▶ **EXERCISE PROMPT**
All entries must be repeated exactly; do not include the pictures.

▶ **DATA FOR REVIEW**

══════════

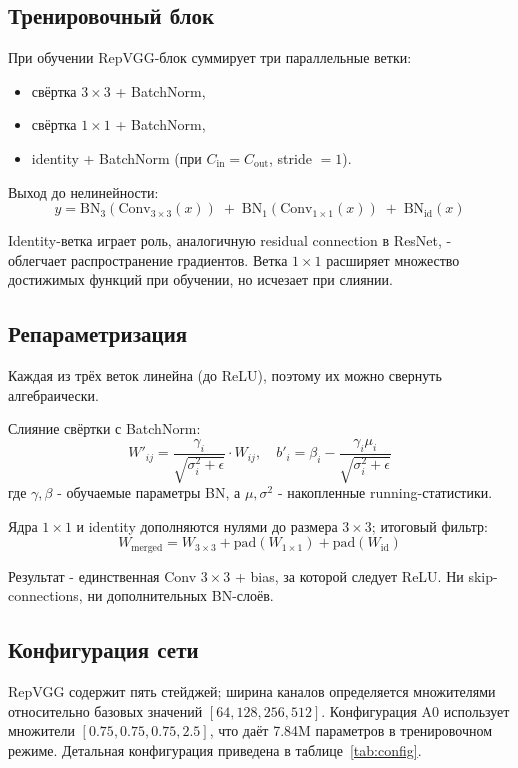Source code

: \documentclass[12pt,a4paper]{article}
\newcommand{\repvggParams}{7.84}
\begin{document}
\subsection{Тренировочный блок}

При обучении RepVGG-блок суммирует три параллельные ветки:
\begin{itemize}
    \item свёртка $3\times3$ + BatchNorm,
    \item свёртка $1\times1$ + BatchNorm,
    \item identity + BatchNorm (при $C_{\text{in}} = C_{\text{out}}$, stride $= 1$).
\end{itemize}

Выход до нелинейности:
\[
y = \text{BN}_3(\text{Conv}_{3\times3}(x)) \;+\; \text{BN}_1(\text{Conv}_{1\times1}(x)) \;+\; \text{BN}_{\text{id}}(x)
\]

Identity-ветка играет роль, аналогичную residual connection в ResNet, - облегчает распространение градиентов. Ветка $1\times1$ расширяет множество достижимых функций при обучении, но исчезает при слиянии.

\subsection{Репараметризация}

Каждая из трёх веток линейна (до ReLU), поэтому их можно свернуть алгебраически.

Слияние свёртки с BatchNorm:
\[
W'_{ij} = \frac{\gamma_i}{\sqrt{\sigma_i^2 + \epsilon}} \cdot W_{ij}, \quad
b'_i = \beta_i - \frac{\gamma_i \mu_i}{\sqrt{\sigma_i^2 + \epsilon}}
\]
где $\gamma, \beta$ - обучаемые параметры BN, а $\mu, \sigma^2$ - накопленные running-статистики.

Ядра $1\times1$ и identity дополняются нулями до размера $3\times3$; итоговый фильтр:
\[
W_{\text{merged}} = W_{3\times3} + \text{pad}(W_{1\times1}) + \text{pad}(W_{\text{id}})
\]

Результат - единственная Conv $3\times3$ + bias, за которой следует ReLU. Ни skip-connections, ни дополнительных BN-слоёв.

\subsection{Конфигурация сети}

RepVGG содержит пять стейджей; ширина каналов определяется множителями относительно базовых значений $[64, 128, 256, 512]$. Конфигурация A0 использует множители $[0.75, 0.75, 0.75, 2.5]$, что даёт \repvggParams{}M параметров в тренировочном режиме. Детальная конфигурация приведена в таблице~\ref{tab:config}.
\end{document}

══════════

▶ **TASK OUTPUT**
Source code

: \documentclass[12pt,a4paper]{article}
\newcommand{\repvggParams}{7.84}
\begin{document}
\subsection{Тренировочный блок}

При обучении RepVGG-блок суммирует три параллельные ветки:
\begin{itemize}
    \item свёртка $3\times3$ + BatchNorm,
    \item свёртка $1\times1$ + BatchNorm,
    \item identity + BatchNorm (при $C_{\text{in}} = C_{\text{out}}$, stride $= 1$).
\end{itemize}

Выход до нелинейности:
\[
y = \text{BN}_3(\text{Conv}_{3\times3}(x)) \;+\; \text{BN}_1(\text{Conv}_{1\times1}(x)) \;+\; \text{BN}_{\text{id}}(x)
\]

Identity-ветка играет роль, аналогичную residual connection в ResNet, - облегчает распространение градиентов. Ветка $1\times1$ расширяет множество достижимых функций при обучении, но исчезает при слиянии.

\subsection{Репараметризация}

Каждая из трёх веток линейна (до ReLU), поэтому их можно свернуть алгебраически.

Слияние свёртки с BatchNorm:
\[
W'_{ij} = \frac{\gamma_i}{\sqrt{\sigma_i^2 + \epsilon}} \cdot W_{ij}, \quad
b'_i = \beta_i - \frac{\gamma_i \mu_i}{\sqrt{\sigma_i^2 + \epsilon}}
\]
где $\gamma, \beta$ - обучаемые параметры BN, а $\mu, \sigma^2$ - накопленные running-статистики.

Ядра $1\times1$ и identity дополняются нулями до размера $3\times3$; итоговый фильтр:
\[
W_{\text{merged}} = W_{3\times3} + \text{pad}(W_{1\times1}) + \text{pad}(W_{\text{id}})
\]

Результат - единственная Conv $3\times3$ + bias, за которой следует ReLU. Ни skip-connections, ни дополнительных BN-слоёв.

\subsection{Конфигурация сети}

RepVGG содержит пять стейджей; ширина каналов определяется множителями относительно базовых значений $[64, 128, 256, 512]$. Конфигурация A0 использует множители $[0.75, 0.75, 0.75, 2.5]$, что даёт \repvggParams{}M параметров в тренировочном режиме. Детальная конфигурация приведена в таблице~\ref{tab:config}.
\end{document}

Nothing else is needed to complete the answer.